Information on distribution of cefixime is limited. Following oral administration, cefixime is distributed into bile, sputum, tonsils, maxillary sinus mucosa, middle ear discharge, blister fluid, and prostatic fluid. It is not known whether cefixime is distributed into CFS following oral administration. It crosses the placenta. Relatively high concentrations may be achieved in bile and urine. Approximately 20% of an oral dose (or 50% of an absorbed dose) is excreted unchanged in urine within 24 hours. Up to 60% may be eliminated by nonrenal mechanisms. There is no evidence that cefixime is metabolized, but a part of the drug is excreted from bile to feces. The drug is not removed by hemodialysis.
Cutaneous adverse reactions such as toxic epidermal necrolysis, Stevens-Johnson syndrome and erythema multiforme, including anaphylaxis have been reported in some patients on cefixime. When cutaneous adverse reactions occur, cefixime should be discontinued and appropriate therapy should be taken.
Cefixime should be given with caution to patients with a history of hypersensitivity to penicillin and cephalosporins.

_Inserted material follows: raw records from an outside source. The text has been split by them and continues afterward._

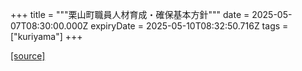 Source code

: +++
title = """栗山町職員人材育成・確保基本方針"""
date = 2025-05-07T08:30:00.000Z
expiryDate = 2025-05-10T08:32:50.716Z
tags = ["kuriyama"]
+++


[[source]](https://www.town.kuriyama.hokkaido.jp/soshiki/27/31708.html)
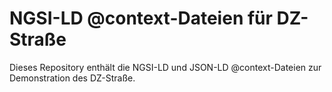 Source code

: # NGSI-LD @context-Dateien für DZ-Straße

Dieses Repository enthält die NGSI-LD und JSON-LD @context-Dateien zur Demonstration des DZ-Straße. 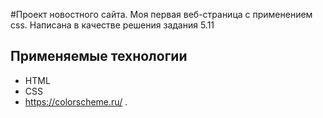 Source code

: #Проект новостного сайта.
Моя первая веб-страница с применением css.
Написана в качестве решения задания 5.11

## Применяемые технологии
- HTML
- CSS
- https://colorscheme.ru/
.
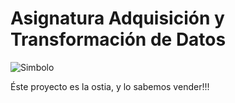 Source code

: 
<html>
<head>
<title>ETL grográfica</title>
</head>
 
 <h1>
  Asignatura Adquisición y Transformación de Datos
 </h1>

 <img src="tubularsite.github.io/surfera.png" alt="Simbolo"> 

<body>


<p>Éste proyecto es la ostia, y lo sabemos vender!!!</p>

</body>
</html>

Haemolytic anaemia has been described for cefixime.
Because serum concentrations of cefixime are higher and more prolonged in patients with renal impairment than in patients with normal renal function, doses and/or frequency of administration of the drug should be decreased in patients with impaired renal function, including those undergoing continuous ambulatory peritoneal dialysis.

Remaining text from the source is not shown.